LAWRENCE STEIGRAD FINE ARTS

Old Master Paintings, Drawings, and British Portraits

SEBASTIAN STOSKOPFF (Strasbourg 1597 – Idstein 1657)

A Still-life of Drinking Vessels, a Pineapple Cup, a Lemon, Bread and Two Small Books

oil on canvas

in a mid-sixteenth century aged antique gold Venetian style frame with an open carved drum of slightly reversed position and auricular motifs in the carvings

19 1/4 x 23 3/8 inches          (49.3 x 59.5 cm)


PROVENANCE

Private collection, United States

 

Sebastian Stoskopff was born in Strasbourg, in the northeast of France, in 1597. At the age of 17, he was sent to Hanau, Germany, to study under the painter Daniel Soreau, initially for a trial period of six months. He must have been quite successful since after Soreau’s death, four years later, Stoskopff was chosen from among the pupils to take charge of the studio. He remained in Hanau for several more years, working with Soreau’s sons Isaak and Peter, both still-life painters, as well as Peter Binoit and Franz Godin. In 1622, the painter left Hanau and settled in Paris. During the late 1620s he journeyed to Italy, where Joachim Sandrart met him in Venice in 1629, but by 1630 he was back in Paris, where he would work for the next decade, although he was alsorecorded as working for Baron Guichard du Vouldys in Troyes in 1633. By 1641, he was back in his native city of Strassbourg where he spent the rest of his life.

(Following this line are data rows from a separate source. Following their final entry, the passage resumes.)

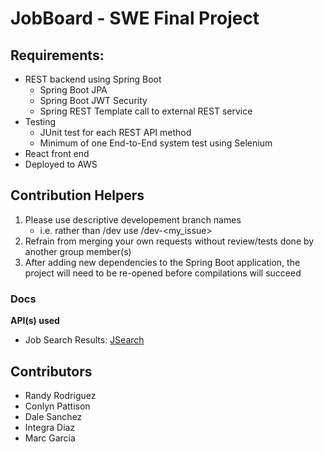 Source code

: # JobBoard - SWE Final Project

## Requirements:
- REST backend using Spring Boot
  - Spring Boot JPA
  - Spring Boot JWT Security
  - Spring REST Template call to external REST service
- Testing
  - JUnit test for each REST API method
  - Minimum of one End-to-End system test using Selenium
- React front end
- Deployed to AWS

## Contribution Helpers
1. Please use descriptive developement branch names
    - i.e. rather than /dev use /dev-\<my_issue>
2. Refrain from merging your own requests without review/tests done by another group member(s)
3. After adding new dependencies to the Spring Boot application, the project will need to be re-opened before compilations will succeed

### Docs
**API(s) used**
- Job Search Results: [JSearch](https://rapidapi.com/letscrape-6bRBa3QguO5/api/jsearch)

## Contributors
- Randy Rodriguez
- Conlyn Pattison
- Dale Sanchez
- Integra Diaz
- Marc Garcia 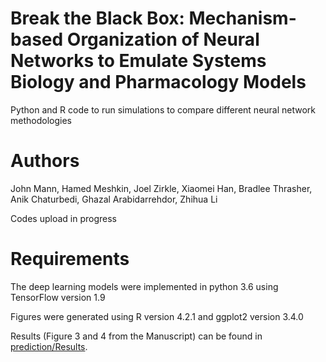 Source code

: # Break the Black Box: Mechanism-based Organization of Neural Networks to Emulate Systems Biology and Pharmacology Models 

Python and R code to run simulations to compare different neural network methodologies

# Authors

John Mann, Hamed Meshkin, Joel Zirkle, Xiaomei Han, Bradlee Thrasher, Anik Chaturbedi, Ghazal Arabidarrehdor, Zhihua Li

Codes upload in progress

# Requirements
The deep learning models were implemented in python 3.6 using TensorFlow version 1.9

Figures were generated using R version 4.2.1 and ggplot2 version 3.4.0

Results (Figure 3 and 4 from the Manuscript) can be found in [prediction/Results](https://github.com/FDA/Mechanistic-PK-PD-Model-to-Rescue-Opioid-Overdose/tree/Breaking-the-Black-Box-ML/prediction/Results).


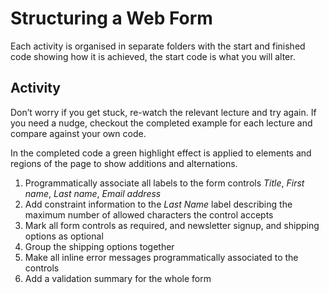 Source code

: # Structuring a Web Form

Each activity is organised in separate folders with the start and finished code showing how it is achieved, the start code is what you will alter.

## Activity

Don’t worry if you get stuck, re-watch the relevant lecture and try again. If you need a nudge, checkout the completed example for each lecture and compare against your own code. 

In the completed code a green highlight effect is applied to elements and regions of the page to show additions and alternations.

1. Programmatically associate all labels to the form controls _Title_, _First name_, _Last name_, _Email address_
2. Add constraint information to the _Last Name_ label describing the maximum number of allowed characters the control accepts
3. Mark all form controls as required, and newsletter signup, and shipping options as optional
4. Group the shipping options together
5. Make all inline error messages programmatically associated to the controls
6. Add a validation summary for the whole form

Although, according to the records, the multi-talented Daniel Soreau educated his pupil in various fields, architecture and playing the lute among them, Stoskopff’s main talent was obviously that of a painter. He seems to have been drawn to still-life painting from the outset of his career, even though the unfinished paintings by Daniel Soreau that he is known to have completed after the latter’s death may not have been still-lifes. Discussions about which paintings belong or do not belong in Stoskopff’s early oeuvre have not ended yet, but from his earliest known dated painting, a still-life of books from 1625, the picture of the scope and development of his oeuvre can be quite clear.

Our still-life, which is a new addition to Sebastian Stoskopff’s oeuvre, can be placed firmly among his known still-lifes from the 1640s, and as such must have originated in Strasbourg. One of the artist’s major works from this period, a large and impressive Vanitas still-life in the Musée de l’Oeuvre Notre Dame in Strasbourg, dated 1641, includes a row of three ostentatious silver-gilt cups-and-cover, interspersed with two silver beakers with gilt rims.[1]

These beakers and the pineapple shaped cup to the right in that painting are closely related to the examples in our still-life. It is interesting to note that, judging from a repentir that is still vaguely visible, Stoskopff may initially have planned a cup with a gold-mounted coconut in our still-life, before deciding on one of his favoured pineapple cups. The gold-rimmed cups appear in several other examples of the artist’s works, also turned upside-down like here, and accompanied by a rummer like the one shown in our still-life.[2] The rummer, again together with a curly bread roll, re-appears in a still-life from 1644.[3] The larger bread in the present still-life does not appear to recur in any other known work by Stoskopff, but a very similar baking can be found in a still-life by Theodor Roos (1638-1698) that was clearly strongly inspired by Stoskopff.[4]

One may wonder whether still-lifes such as this one have any profound intended iconography. Some of Stoskopff’s still-lifes are explicit Vanitases, others allude to the seasons or to learning, but a still-life such as this one would appear to have been painted primarily for its display of the artist’s skill in rendering textures and the play of light. The two small books to the right may have been added intentionally, however, as ‘food for thought’ as opposed to the displayed physical food and drink. But most of all, such a painting must have been – and still is – food for the eye.                                                                                   

                                                            Fred G. Meijer

 

 

[1] Oil on canvas, 125 x 165 cm. B. Hahn-Woerle, Sebastian Stoskopff, Stuttgart 1996, cat. no.  49.

[2] Oil on panel, 49 x 60.3 cm. Hahn-Woerle (see note 1), cat. no. 58 (dated 1644, Private collection, Canada).

[3] Oil on canvas, 35 x 33 cm. Hahn-Woerle (see note 1) cat. no. 59 (Private collection).

[4] Strasbourg, Musée de l’Oeuvre Notre Dame, illustrated in exhibition catalogue, Sebastian Stoskopff 1597-1657, Ein Meister des Stillebens,Strasbourg/Aachen 1997, p.45, fig. 12.